And right there we found a reason for hope! With that on the table, I was able to turn the discussion toward how we could solve that problem. And while the plaintiff’s counsel may not have focused on the benefits of an annuity, his client was certainly interested in that as a vehicle to resolve her case. We transformed the thinking from despair to hope in an instant. The case settled for less than the policy limit, building in an annuity to help fund the settlement.

These are just a couple of examples of how transformative we can be when we mediate our cases. If we limit ourselves to a transaction where there is, at best, a winner, and a loser, and at worst, no settlement, then we have limited our ability to serve the best interests of those we are charged to serve, the clients.

Before every mediation, after I have taken the time to review the materials submitted by the parties and talked with the attorneys involved, I take a long moment and free my mind from the preconceptions I have formed through that review process. I try to see a path to the resolution of the case without putting a price on it. Rather than a price, I ask myself what I can do to help others see a way around the obstacles that will necessarily arise as we talk about a solution. I look for the hope that will allow that solution to present itself. 

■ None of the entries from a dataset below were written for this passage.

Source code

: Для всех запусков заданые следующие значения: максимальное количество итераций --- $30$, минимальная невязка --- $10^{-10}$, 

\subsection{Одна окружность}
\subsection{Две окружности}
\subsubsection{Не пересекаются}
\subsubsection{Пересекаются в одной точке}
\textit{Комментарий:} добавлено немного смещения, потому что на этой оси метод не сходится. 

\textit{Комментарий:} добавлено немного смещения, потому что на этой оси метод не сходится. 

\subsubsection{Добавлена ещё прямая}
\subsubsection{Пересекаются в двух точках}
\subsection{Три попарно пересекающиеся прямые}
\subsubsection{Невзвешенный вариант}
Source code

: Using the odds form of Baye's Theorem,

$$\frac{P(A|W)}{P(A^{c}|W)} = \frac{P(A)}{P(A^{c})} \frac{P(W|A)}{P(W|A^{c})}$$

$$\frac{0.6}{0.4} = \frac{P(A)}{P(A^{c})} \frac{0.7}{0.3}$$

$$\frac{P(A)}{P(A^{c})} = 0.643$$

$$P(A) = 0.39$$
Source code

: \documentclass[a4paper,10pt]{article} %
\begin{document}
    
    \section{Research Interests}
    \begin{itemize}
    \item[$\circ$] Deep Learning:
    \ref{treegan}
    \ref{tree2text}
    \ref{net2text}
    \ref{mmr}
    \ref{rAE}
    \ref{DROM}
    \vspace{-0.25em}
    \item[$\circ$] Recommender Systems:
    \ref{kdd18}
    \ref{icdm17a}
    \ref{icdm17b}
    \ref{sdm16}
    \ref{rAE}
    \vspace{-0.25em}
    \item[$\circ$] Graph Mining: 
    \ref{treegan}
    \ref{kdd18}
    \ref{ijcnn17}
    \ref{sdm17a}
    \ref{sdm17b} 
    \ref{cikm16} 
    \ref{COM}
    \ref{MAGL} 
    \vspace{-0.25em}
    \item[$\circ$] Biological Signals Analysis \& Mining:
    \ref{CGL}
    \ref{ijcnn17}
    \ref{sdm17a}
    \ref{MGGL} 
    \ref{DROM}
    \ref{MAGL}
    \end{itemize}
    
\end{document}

Eric Gillett is a founding member and managing partner at Preg, O’Donnell & Gillett. Follow him on LinkedIn at https://www.linkedin.com/in/eric-gillett or at https://www.linkedin.com/in/gillett-mediation. He is licensed in Washington, Oregon, and Alaska. He has tried dozens of cases to verdict and mediated hundreds more. A navigator of resolutions, he is a commercial mediator and can be contacted through his legal assistant, Jasmine Reddy, at 206.287.1775 or jreddy@pregodonnell.com. You can also reach him through his website at www.gillettmediation.com and his email at eric@gillettmediation.com Mediations in person are encouraged.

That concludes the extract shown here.